However, in reality it is often impossible to know the true model of inheritance beforehand. Misspecification of the genetic model leads to a reduction in power. For instance, when the recessive or dominant model is real, assuming additivity will result in power loss. More robust tests for association might therefore be preferred over model-dependent methods such as the trend test. An intuitive approach is to consider the maximum of the three test statistics under additive, dominant and recessive models (MAX3) (Freidlin et al. 2002; Gonzalez et al. 2008). Nevertheless, multiple testing needs to be taken into account to prevent inflation of type I error rate. Since the test statistics under these 3 models are not independent, a Bonferroni correction is over-conservative. Resampling-based methods, such as permutation and bootstrap, can be used to estimate the distribution of the MAX3 statistic under the null, but they are computationally expensive. In GWAS, very large numbers of markers are genotyped and we need enormous number of permutations (or runs of other resampling procedures) to achieve very low p-values.
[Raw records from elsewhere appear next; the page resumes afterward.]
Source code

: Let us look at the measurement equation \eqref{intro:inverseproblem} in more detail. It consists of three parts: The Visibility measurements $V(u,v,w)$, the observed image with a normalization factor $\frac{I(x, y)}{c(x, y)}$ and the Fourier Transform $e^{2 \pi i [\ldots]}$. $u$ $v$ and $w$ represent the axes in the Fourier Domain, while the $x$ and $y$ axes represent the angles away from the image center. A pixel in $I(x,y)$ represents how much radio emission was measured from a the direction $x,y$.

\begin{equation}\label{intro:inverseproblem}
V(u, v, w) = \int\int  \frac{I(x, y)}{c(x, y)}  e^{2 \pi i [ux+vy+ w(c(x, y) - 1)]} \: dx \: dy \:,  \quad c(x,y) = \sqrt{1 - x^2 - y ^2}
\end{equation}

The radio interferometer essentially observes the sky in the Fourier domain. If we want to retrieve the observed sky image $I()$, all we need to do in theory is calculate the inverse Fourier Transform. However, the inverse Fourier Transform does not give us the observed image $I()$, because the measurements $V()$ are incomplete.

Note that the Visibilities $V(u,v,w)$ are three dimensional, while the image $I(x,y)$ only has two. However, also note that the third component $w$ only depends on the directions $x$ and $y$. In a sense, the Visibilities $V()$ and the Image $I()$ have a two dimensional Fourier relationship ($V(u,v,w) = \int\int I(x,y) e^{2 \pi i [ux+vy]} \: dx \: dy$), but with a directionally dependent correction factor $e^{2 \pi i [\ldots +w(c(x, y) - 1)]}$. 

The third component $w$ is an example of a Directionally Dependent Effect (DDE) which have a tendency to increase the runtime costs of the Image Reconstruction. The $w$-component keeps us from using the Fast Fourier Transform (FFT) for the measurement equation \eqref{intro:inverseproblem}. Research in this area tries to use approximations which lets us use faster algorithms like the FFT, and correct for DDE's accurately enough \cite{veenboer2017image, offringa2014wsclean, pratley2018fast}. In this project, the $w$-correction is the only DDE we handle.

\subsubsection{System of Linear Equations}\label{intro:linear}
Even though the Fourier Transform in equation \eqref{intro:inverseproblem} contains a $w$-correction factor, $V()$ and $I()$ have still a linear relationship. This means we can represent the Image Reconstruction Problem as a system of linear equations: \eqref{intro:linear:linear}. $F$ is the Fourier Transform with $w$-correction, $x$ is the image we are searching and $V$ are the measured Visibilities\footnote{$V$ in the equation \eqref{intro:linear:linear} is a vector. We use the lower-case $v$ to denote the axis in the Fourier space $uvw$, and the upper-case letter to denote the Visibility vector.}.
Gonzalez et al. (2008) derived the asymptotic distribution of the likelihood ratio test statistics under H_{0} for 2 × K table (K is the number of independent variables) and hence the p-value could be calculated analytically. In a similar vein, Zheng and Ng (2008) proposed the genetic model selection (GMS) test. In the first stage, the best genetic model is chosen based on a Hardy–Weinberg disequilibrium trend test between controls and cases and the chosen genetic model is tested in the second stage. The authors computed the p-value analytically by considering the proper null distribution of the GMS statistic.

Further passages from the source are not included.